Exercise goal: Only lines holding "vocalisations" are needed; copy each of them from the data below.

*** Source material Section Begins ***

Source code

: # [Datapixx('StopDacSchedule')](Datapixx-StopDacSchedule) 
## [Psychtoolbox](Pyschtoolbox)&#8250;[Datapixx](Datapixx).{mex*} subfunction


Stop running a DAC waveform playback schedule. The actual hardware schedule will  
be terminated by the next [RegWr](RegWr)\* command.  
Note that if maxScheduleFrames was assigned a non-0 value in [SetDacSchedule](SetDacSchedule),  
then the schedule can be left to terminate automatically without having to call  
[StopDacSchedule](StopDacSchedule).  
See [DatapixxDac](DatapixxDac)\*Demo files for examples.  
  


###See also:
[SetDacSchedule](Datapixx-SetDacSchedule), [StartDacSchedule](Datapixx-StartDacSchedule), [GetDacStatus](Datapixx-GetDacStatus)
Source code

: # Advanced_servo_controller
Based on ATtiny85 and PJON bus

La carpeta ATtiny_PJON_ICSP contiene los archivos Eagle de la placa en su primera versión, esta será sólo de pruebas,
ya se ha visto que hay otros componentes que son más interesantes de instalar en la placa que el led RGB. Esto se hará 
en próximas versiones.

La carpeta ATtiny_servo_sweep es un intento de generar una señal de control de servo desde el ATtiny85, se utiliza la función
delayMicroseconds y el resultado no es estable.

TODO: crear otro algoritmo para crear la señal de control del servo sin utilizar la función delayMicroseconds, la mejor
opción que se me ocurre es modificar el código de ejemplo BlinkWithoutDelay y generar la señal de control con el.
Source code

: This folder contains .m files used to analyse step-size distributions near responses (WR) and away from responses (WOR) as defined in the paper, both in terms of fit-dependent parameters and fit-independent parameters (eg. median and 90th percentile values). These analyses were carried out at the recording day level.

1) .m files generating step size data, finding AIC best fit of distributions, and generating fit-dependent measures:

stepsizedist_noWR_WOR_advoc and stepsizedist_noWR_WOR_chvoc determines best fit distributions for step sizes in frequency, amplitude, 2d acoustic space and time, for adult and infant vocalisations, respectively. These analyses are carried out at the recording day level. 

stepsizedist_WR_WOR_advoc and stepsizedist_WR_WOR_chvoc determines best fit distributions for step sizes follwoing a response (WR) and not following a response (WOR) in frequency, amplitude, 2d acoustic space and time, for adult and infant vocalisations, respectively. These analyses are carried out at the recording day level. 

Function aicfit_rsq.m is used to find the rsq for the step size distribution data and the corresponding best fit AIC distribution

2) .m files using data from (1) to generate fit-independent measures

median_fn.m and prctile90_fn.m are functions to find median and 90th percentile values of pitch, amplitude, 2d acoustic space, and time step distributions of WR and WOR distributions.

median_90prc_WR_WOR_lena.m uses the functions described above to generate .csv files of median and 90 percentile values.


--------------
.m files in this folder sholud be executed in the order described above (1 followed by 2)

*** Source material Section Ends ***

Answer box:
stepsizedist_noWR_WOR_advoc and stepsizedist_noWR_WOR_chvoc determines best fit distributions for step sizes in frequency, amplitude, 2d acoustic space and time, for adult and infant vocalisations, respectively. These analyses are carried out at the recording day level. 
stepsizedist_WR_WOR_advoc and stepsizedist_WR_WOR_chvoc determines best fit distributions for step sizes follwoing a response (WR) and not following a response (WOR) in frequency, amplitude, 2d acoustic space and time, for adult and infant vocalisations, respectively. These analyses are carried out at the recording day level. 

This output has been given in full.